Early Childhood Education: The Myths

When it comes to early childhood education, there are a lot of myths because there are a lot of misconceptions. Young parents are simply not aware of what early childhood education really means. We are going to try clearing the air a little bit to help you take your first steps into early childhood education.

1. Money is Everything

One of the most popular myths is that people believe that the higher you pay for your child’s education, the better the learning outcome would be. We suppose you are trying to correlate money with the value of service, but that is far from the reality. The myth arises due to the fact that a lot of people are looking to make a quick buck at your expense by talking a big game but deliver a mediocre service. You may end up shelling a lot of money for something that is very redundant, and in a lot of cases, the best schemes are priced at market average. So we suggest that you look into the plan that they are proposing and see whether it is actually going to develop your child.

2. High Tech Facilities

This myth is somewhat related to the first one. A lot of people believe that state of the art facilities and expert professional are required for your child’s developmental education. But a lot of experts in the field of early childhood education have stated that a well thought out family-based system is better since the child will get undivided attention from people he or she has a lot of faith in.

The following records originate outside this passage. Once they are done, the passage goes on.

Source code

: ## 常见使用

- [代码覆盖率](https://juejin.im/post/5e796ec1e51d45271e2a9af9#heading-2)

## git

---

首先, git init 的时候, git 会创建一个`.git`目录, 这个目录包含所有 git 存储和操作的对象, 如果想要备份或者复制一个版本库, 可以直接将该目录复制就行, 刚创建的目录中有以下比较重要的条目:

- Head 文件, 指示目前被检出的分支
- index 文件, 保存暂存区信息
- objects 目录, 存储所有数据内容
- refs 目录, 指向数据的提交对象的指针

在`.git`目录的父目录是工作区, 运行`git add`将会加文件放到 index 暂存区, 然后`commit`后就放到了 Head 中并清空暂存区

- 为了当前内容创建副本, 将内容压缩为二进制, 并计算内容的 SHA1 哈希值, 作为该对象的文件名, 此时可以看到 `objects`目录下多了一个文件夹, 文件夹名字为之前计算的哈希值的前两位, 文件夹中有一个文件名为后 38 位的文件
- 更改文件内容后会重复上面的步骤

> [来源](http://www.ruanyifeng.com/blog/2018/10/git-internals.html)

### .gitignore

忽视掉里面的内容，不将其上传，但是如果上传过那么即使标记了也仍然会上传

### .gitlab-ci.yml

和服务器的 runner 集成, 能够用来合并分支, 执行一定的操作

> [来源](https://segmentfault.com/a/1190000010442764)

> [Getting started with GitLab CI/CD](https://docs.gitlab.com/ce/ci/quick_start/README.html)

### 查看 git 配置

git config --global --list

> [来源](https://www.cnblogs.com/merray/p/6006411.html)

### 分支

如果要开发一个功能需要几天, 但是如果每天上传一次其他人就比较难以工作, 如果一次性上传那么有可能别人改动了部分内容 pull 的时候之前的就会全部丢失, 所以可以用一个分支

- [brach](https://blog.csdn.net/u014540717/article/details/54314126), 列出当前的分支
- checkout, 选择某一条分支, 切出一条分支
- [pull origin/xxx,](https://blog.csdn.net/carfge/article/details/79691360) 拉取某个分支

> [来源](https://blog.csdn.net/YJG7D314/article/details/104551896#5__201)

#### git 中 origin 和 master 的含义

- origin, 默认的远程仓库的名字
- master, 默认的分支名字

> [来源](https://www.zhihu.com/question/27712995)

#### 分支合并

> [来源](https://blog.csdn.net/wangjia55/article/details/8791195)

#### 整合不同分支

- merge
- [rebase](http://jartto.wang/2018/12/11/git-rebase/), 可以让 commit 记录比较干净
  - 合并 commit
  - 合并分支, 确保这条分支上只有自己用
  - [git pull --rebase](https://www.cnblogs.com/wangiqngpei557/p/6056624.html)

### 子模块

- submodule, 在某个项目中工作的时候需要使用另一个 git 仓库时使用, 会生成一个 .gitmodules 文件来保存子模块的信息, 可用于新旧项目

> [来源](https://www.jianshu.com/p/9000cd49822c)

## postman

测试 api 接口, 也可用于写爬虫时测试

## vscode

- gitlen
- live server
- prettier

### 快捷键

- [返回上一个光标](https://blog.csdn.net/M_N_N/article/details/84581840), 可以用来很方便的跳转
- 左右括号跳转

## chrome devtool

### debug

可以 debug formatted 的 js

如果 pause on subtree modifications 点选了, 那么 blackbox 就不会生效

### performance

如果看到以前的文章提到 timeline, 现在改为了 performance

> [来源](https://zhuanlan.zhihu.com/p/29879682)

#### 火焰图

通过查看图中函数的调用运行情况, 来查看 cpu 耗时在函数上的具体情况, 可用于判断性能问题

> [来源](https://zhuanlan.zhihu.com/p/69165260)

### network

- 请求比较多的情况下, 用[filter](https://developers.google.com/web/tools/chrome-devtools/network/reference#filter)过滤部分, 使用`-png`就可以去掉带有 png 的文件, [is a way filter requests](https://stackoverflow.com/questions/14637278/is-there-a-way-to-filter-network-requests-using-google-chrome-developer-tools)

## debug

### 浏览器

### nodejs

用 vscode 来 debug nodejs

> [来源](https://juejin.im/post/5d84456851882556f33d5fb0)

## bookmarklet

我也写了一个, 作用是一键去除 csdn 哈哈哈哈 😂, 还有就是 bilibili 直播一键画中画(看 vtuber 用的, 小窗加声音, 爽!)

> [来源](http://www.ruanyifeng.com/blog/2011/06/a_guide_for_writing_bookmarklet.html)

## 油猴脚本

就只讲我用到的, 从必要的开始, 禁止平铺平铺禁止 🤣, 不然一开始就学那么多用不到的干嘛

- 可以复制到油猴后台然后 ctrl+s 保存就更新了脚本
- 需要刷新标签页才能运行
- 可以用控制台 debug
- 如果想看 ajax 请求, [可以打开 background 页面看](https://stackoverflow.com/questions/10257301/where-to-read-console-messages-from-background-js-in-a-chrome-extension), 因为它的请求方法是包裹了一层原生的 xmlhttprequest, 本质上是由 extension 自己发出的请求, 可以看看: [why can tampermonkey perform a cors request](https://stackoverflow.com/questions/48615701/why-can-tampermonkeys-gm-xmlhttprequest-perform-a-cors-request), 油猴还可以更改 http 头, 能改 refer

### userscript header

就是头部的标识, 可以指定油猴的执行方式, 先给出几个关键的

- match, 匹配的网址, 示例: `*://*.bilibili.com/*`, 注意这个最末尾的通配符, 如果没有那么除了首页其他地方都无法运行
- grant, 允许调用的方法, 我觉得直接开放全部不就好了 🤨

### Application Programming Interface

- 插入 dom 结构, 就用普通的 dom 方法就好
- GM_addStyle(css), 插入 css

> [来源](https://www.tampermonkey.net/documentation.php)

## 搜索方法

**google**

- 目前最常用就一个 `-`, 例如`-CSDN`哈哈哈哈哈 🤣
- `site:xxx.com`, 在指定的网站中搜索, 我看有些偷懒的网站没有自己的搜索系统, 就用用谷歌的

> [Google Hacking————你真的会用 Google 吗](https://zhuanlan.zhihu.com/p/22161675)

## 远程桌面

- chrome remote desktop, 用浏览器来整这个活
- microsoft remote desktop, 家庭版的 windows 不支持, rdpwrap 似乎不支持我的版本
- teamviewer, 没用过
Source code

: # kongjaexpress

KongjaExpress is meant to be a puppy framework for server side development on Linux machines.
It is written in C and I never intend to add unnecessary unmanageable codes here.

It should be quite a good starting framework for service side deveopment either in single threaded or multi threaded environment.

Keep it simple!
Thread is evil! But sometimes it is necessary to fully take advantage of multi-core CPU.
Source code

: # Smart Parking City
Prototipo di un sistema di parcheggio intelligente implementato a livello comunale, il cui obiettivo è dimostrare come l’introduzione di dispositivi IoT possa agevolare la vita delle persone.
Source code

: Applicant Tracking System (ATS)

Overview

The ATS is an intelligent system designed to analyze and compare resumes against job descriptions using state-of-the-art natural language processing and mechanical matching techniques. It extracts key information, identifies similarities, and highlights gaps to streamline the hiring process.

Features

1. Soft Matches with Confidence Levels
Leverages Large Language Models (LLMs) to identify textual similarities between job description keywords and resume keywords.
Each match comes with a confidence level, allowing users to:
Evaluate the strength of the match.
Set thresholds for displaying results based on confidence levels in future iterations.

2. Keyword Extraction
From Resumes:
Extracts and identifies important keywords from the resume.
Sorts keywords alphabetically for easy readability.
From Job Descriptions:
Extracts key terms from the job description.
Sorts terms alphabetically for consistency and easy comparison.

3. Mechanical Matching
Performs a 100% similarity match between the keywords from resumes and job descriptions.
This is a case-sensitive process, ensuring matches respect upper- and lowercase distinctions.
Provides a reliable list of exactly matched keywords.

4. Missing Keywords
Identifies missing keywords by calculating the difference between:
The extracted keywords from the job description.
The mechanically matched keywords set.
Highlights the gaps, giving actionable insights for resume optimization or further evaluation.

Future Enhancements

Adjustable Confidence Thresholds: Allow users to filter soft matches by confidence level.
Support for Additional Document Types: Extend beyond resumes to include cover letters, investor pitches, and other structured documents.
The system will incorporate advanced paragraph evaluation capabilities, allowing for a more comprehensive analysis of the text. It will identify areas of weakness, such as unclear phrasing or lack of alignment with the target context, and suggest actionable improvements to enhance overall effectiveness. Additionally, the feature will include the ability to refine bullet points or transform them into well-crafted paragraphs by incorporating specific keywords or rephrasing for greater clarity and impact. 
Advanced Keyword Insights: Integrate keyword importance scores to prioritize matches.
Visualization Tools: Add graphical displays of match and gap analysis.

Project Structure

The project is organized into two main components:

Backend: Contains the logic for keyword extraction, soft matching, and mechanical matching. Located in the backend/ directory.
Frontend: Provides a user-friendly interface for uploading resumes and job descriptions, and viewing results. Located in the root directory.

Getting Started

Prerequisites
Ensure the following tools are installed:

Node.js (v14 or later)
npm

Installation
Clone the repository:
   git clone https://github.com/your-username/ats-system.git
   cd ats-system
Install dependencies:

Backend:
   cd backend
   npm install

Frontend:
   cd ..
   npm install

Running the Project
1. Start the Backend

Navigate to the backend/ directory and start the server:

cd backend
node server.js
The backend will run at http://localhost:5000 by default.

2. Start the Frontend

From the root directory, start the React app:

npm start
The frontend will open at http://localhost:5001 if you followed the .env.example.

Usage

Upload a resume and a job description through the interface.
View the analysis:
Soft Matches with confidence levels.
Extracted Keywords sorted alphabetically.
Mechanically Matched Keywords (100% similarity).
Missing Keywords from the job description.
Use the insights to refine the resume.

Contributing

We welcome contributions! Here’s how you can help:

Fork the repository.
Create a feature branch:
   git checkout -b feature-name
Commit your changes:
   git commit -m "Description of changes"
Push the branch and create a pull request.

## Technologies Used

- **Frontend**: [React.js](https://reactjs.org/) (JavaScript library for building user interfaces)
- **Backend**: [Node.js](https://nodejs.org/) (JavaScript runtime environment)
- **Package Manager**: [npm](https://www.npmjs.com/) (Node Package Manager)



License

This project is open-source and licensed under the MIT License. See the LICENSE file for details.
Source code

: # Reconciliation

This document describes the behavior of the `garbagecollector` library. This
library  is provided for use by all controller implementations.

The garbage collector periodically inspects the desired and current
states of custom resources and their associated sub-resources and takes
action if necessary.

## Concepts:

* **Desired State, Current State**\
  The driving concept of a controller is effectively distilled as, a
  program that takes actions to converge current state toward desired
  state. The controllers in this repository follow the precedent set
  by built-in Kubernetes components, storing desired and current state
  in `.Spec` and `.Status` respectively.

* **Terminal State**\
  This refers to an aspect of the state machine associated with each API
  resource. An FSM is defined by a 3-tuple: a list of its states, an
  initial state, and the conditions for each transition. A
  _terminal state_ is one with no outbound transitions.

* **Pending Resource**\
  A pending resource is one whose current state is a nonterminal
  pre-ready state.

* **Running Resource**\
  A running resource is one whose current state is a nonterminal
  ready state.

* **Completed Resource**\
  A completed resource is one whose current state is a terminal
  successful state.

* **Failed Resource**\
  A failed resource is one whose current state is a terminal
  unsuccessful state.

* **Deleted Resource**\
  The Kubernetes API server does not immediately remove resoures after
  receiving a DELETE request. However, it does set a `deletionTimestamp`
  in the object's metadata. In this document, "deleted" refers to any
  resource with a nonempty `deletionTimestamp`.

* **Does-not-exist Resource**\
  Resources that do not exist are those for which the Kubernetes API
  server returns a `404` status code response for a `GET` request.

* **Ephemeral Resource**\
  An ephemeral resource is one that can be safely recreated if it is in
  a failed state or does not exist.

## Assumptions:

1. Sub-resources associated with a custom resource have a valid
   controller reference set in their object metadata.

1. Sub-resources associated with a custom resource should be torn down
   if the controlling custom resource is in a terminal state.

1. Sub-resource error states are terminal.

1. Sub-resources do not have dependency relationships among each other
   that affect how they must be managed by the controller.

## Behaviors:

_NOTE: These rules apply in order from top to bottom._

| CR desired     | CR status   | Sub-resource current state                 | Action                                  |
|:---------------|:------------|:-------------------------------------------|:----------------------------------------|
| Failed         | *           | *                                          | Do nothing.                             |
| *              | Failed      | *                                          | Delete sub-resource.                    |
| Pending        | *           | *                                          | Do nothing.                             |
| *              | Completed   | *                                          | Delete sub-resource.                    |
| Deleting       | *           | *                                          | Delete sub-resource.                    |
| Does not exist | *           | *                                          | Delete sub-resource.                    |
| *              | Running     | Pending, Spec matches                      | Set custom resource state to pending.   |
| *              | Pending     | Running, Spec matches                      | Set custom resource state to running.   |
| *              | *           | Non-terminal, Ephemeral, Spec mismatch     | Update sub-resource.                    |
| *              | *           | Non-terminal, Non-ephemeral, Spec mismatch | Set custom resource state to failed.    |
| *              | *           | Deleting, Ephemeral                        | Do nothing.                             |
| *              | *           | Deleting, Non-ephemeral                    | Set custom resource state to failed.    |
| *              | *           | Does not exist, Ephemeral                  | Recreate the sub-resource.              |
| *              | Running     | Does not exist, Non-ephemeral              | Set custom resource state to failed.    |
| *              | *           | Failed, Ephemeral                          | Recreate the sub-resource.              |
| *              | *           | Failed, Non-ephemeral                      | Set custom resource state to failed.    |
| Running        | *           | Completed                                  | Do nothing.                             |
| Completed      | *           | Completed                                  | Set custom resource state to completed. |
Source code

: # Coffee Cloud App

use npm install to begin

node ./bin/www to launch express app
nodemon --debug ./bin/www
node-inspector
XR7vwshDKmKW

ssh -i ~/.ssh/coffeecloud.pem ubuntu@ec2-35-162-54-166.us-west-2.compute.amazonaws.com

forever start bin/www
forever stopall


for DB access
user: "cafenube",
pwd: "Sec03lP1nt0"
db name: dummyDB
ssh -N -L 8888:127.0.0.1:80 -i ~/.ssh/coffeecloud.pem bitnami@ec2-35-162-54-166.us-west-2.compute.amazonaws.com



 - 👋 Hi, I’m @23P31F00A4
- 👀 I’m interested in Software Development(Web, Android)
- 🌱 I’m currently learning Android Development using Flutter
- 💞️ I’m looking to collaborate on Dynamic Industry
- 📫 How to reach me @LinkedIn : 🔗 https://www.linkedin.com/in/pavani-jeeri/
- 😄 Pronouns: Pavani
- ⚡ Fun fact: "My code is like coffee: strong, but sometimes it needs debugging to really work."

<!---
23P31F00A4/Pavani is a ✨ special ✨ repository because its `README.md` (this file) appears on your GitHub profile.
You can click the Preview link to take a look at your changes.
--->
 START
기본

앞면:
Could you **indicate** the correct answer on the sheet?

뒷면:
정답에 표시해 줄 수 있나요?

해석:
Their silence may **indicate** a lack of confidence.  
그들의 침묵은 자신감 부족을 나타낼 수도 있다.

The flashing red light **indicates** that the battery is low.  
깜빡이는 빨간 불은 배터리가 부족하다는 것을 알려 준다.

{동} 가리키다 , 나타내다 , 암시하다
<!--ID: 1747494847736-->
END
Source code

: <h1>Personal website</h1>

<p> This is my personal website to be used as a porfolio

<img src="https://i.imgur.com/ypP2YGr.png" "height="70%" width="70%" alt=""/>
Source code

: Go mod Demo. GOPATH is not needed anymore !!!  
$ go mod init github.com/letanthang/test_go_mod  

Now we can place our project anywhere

We suppose time is a big factor when it comes to this and our suggestion would be to look into certified professionals who deal with one individual child at a time. Such a plan may look expensive up front, but in the long run, it will greatly benefit your child. Because studies have proven that children in their early years need a lot of one on one interaction to help them out and a facility may not be the ideal location to get such an interaction.

3. Babysitters as well

Your childcare centre or your certified early education teacher is not your babysitter who you can call any time of the day to take care of your child. For example, you cannot ring them up at 7 pm and expect them to take care of your child because you want to go for dinner; that is not how this whole thing works out. Unless you are willing to pay extra and they have time on their hands, you cannot equate the two and justify it. So don’t be surprised if they deny or turn you down.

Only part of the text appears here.